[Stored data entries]
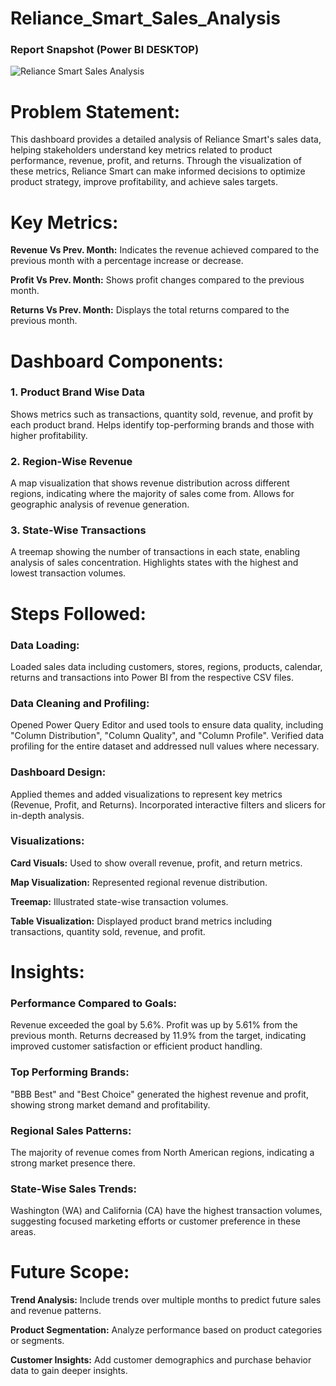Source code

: # Reliance_Smart_Sales_Analysis

### Report Snapshot (Power BI DESKTOP)
![Reliance Smart Sales Analysis]()
 

# Problem Statement:
This dashboard provides a detailed analysis of Reliance Smart's sales data, helping stakeholders understand key metrics related to product performance, revenue, profit, and returns. Through the visualization of these metrics, Reliance Smart can make informed decisions to optimize product strategy, improve profitability, and achieve sales targets.

# Key Metrics:
**Revenue Vs Prev. Month:** Indicates the revenue achieved compared to the previous month with a percentage increase or decrease.

**Profit Vs Prev. Month:** Shows profit changes compared to the previous month.

**Returns Vs Prev. Month:** Displays the total returns compared to the previous month.

# Dashboard Components:
### 1. Product Brand Wise Data
Shows metrics such as transactions, quantity sold, revenue, and profit by each product brand.
Helps identify top-performing brands and those with higher profitability.
### 2. Region-Wise Revenue
A map visualization that shows revenue distribution across different regions, indicating where the majority of sales come from.
Allows for geographic analysis of revenue generation.
### 3. State-Wise Transactions
A treemap showing the number of transactions in each state, enabling analysis of sales concentration.
Highlights states with the highest and lowest transaction volumes.

# Steps Followed:
### Data Loading:
Loaded sales data including customers, stores, regions, products, calendar, returns and transactions into Power BI from the respective CSV files.

### Data Cleaning and Profiling:
Opened Power Query Editor and used tools to ensure data quality, including "Column Distribution", "Column Quality", and "Column Profile".
Verified data profiling for the entire dataset and addressed null values where necessary.

### Dashboard Design:
Applied themes and added visualizations to represent key metrics (Revenue, Profit, and Returns).
Incorporated interactive filters and slicers for in-depth analysis.

### Visualizations:
**Card Visuals:** Used to show overall revenue, profit, and return metrics.

**Map Visualization:** Represented regional revenue distribution.

**Treemap:** Illustrated state-wise transaction volumes.

**Table Visualization:** Displayed product brand metrics including transactions, quantity sold, revenue, and profit.


# Insights:
### Performance Compared to Goals:
Revenue exceeded the goal by 5.6%.
Profit was up by 5.61% from the previous month.
Returns decreased by 11.9% from the target, indicating improved customer satisfaction or efficient product handling.

### Top Performing Brands:
"BBB Best" and "Best Choice" generated the highest revenue and profit, showing strong market demand and profitability.

### Regional Sales Patterns:
The majority of revenue comes from North American regions, indicating a strong market presence there.

### State-Wise Sales Trends:
Washington (WA) and California (CA) have the highest transaction volumes, suggesting focused marketing efforts or customer preference in these areas.

# Future Scope:
**Trend Analysis:** Include trends over multiple months to predict future sales and revenue patterns.

**Product Segmentation:** Analyze performance based on product categories or segments.

**Customer Insights:** Add customer demographics and purchase behavior data to gain deeper insights.
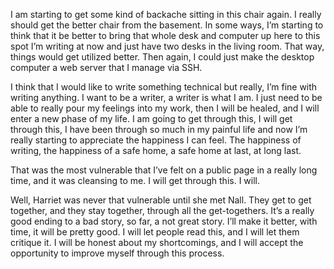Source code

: I am starting to get some kind of backache sitting in this chair again.
I really should get the better chair from the basement. In some ways,
I’m starting to think that it be better to bring that whole desk and
computer up here to this spot I’m writing at now and just have two desks
in the living room. That way, things would get utilized better. Then
again, I could just make the desktop computer a web server that I manage
via SSH.

I think that I would like to write something technical but really, I’m
fine with writing anything. I want to be a writer, a writer is what I
am. I just need to be able to really pour my feelings into my work, then
I will be healed, and I will enter a new phase of my life. I am going to
get through this, I will get through this, I have been through so much
in my painful life and now I’m really starting to appreciate the
happiness I can feel. The happiness of writing, the happiness of a safe
home, a safe home at last, at long last.

That was the most vulnerable that I’ve felt on a public page in a really
long time, and it was cleansing to me. I will get through this. I will.

Well, Harriet was never that vulnerable until she met Nall. They get to
get together, and they stay together, through all the get-togethers.
It’s a really good ending to a bad story, so far, a not great story.
I’ll make it better, with time, it will be pretty good. I will let
people read this, and I will let them critique it. I will be honest
about my shortcomings, and I will accept the opportunity to improve
myself through this process.

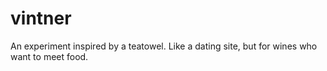 vintner
=======

An experiment inspired by a teatowel. Like a dating site, but for wines who want to meet food. 
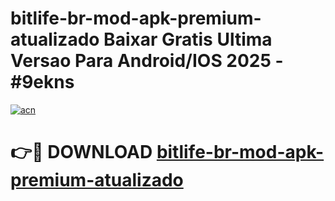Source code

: # bitlife-br-mod-apk-premium-atualizado Baixar Gratis Ultima Versao Para Android/IOS 2025 - #9ekns

[![acn](https://github.com/user-attachments/assets/0f9c940e-d8b0-45ae-aac7-cd30a18b3e1c)](https://app.mediaupload.pro/?title=bitlife-br-mod-apk-premium-atualizado&ref=14F)

# 👉🔴 DOWNLOAD [bitlife-br-mod-apk-premium-atualizado](https://app.mediaupload.pro/?title=bitlife-br-mod-apk-premium-atualizado&ref=14F)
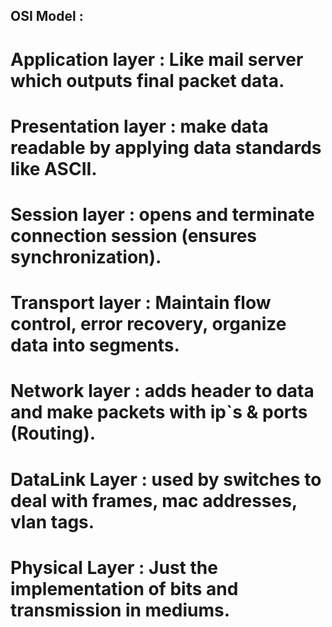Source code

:## OSI Model :

# Application layer : Like mail server which outputs final packet data.
# Presentation layer : make data readable by applying data standards like ASCII.
# Session layer : opens and terminate connection session (ensures synchronization).
# Transport layer : Maintain flow control, error recovery, organize data into segments.
# Network layer : adds header to data and make packets with ip`s & ports (Routing).
# DataLink Layer : used by switches to deal with frames, mac addresses, vlan tags.
# Physical Layer : Just the implementation of bits and transmission in mediums.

- [WHAT YOU SHOULD DO]: Above are records to transcribe exactly; leave their pictures out.

- [RESPONSE AREA]:
Source code

: # Reliance_Smart_Sales_Analysis

### Report Snapshot (Power BI DESKTOP)
![Reliance Smart Sales Analysis]()
 

# Problem Statement:
This dashboard provides a detailed analysis of Reliance Smart's sales data, helping stakeholders understand key metrics related to product performance, revenue, profit, and returns. Through the visualization of these metrics, Reliance Smart can make informed decisions to optimize product strategy, improve profitability, and achieve sales targets.

# Key Metrics:
**Revenue Vs Prev. Month:** Indicates the revenue achieved compared to the previous month with a percentage increase or decrease.

**Profit Vs Prev. Month:** Shows profit changes compared to the previous month.

**Returns Vs Prev. Month:** Displays the total returns compared to the previous month.

# Dashboard Components:
### 1. Product Brand Wise Data
Shows metrics such as transactions, quantity sold, revenue, and profit by each product brand.
Helps identify top-performing brands and those with higher profitability.
### 2. Region-Wise Revenue
A map visualization that shows revenue distribution across different regions, indicating where the majority of sales come from.
Allows for geographic analysis of revenue generation.
### 3. State-Wise Transactions
A treemap showing the number of transactions in each state, enabling analysis of sales concentration.
Highlights states with the highest and lowest transaction volumes.

# Steps Followed:
### Data Loading:
Loaded sales data including customers, stores, regions, products, calendar, returns and transactions into Power BI from the respective CSV files.

### Data Cleaning and Profiling:
Opened Power Query Editor and used tools to ensure data quality, including "Column Distribution", "Column Quality", and "Column Profile".
Verified data profiling for the entire dataset and addressed null values where necessary.

### Dashboard Design:
Applied themes and added visualizations to represent key metrics (Revenue, Profit, and Returns).
Incorporated interactive filters and slicers for in-depth analysis.

### Visualizations:
**Card Visuals:** Used to show overall revenue, profit, and return metrics.

**Map Visualization:** Represented regional revenue distribution.

**Treemap:** Illustrated state-wise transaction volumes.

**Table Visualization:** Displayed product brand metrics including transactions, quantity sold, revenue, and profit.


# Insights:
### Performance Compared to Goals:
Revenue exceeded the goal by 5.6%.
Profit was up by 5.61% from the previous month.
Returns decreased by 11.9% from the target, indicating improved customer satisfaction or efficient product handling.

### Top Performing Brands:
"BBB Best" and "Best Choice" generated the highest revenue and profit, showing strong market demand and profitability.

### Regional Sales Patterns:
The majority of revenue comes from North American regions, indicating a strong market presence there.

### State-Wise Sales Trends:
Washington (WA) and California (CA) have the highest transaction volumes, suggesting focused marketing efforts or customer preference in these areas.

# Future Scope:
**Trend Analysis:** Include trends over multiple months to predict future sales and revenue patterns.

**Product Segmentation:** Analyze performance based on product categories or segments.

**Customer Insights:** Add customer demographics and purchase behavior data to gain deeper insights.
Source code

: I am starting to get some kind of backache sitting in this chair again.
I really should get the better chair from the basement. In some ways,
I’m starting to think that it be better to bring that whole desk and
computer up here to this spot I’m writing at now and just have two desks
in the living room. That way, things would get utilized better. Then
again, I could just make the desktop computer a web server that I manage
via SSH.

I think that I would like to write something technical but really, I’m
fine with writing anything. I want to be a writer, a writer is what I
am. I just need to be able to really pour my feelings into my work, then
I will be healed, and I will enter a new phase of my life. I am going to
get through this, I will get through this, I have been through so much
in my painful life and now I’m really starting to appreciate the
happiness I can feel. The happiness of writing, the happiness of a safe
home, a safe home at last, at long last.

That was the most vulnerable that I’ve felt on a public page in a really
long time, and it was cleansing to me. I will get through this. I will.

Well, Harriet was never that vulnerable until she met Nall. They get to
get together, and they stay together, through all the get-togethers.
It’s a really good ending to a bad story, so far, a not great story.
I’ll make it better, with time, it will be pretty good. I will let
people read this, and I will let them critique it. I will be honest
about my shortcomings, and I will accept the opportunity to improve
myself through this process.

 vintner
=======

An experiment inspired by a teatowel. Like a dating site, but for wines who want to meet food. 
Source code

: # bitlife-br-mod-apk-premium-atualizado Baixar Gratis Ultima Versao Para Android/IOS 2025 - #9ekns

[![acn](https://github.com/user-attachments/assets/0f9c940e-d8b0-45ae-aac7-cd30a18b3e1c)](https://app.mediaupload.pro/?title=bitlife-br-mod-apk-premium-atualizado&ref=14F)

# 👉🔴 DOWNLOAD [bitlife-br-mod-apk-premium-atualizado](https://app.mediaupload.pro/?title=bitlife-br-mod-apk-premium-atualizado&ref=14F)
Source code

:## OSI Model :

# Application layer : Like mail server which outputs final packet data.
# Presentation layer : make data readable by applying data standards like ASCII.
# Session layer : opens and terminate connection session (ensures synchronization).
# Transport layer : Maintain flow control, error recovery, organize data into segments.
# Network layer : adds header to data and make packets with ip`s & ports (Routing).
# DataLink Layer : used by switches to deal with frames, mac addresses, vlan tags.
# Physical Layer : Just the implementation of bits and transmission in mediums.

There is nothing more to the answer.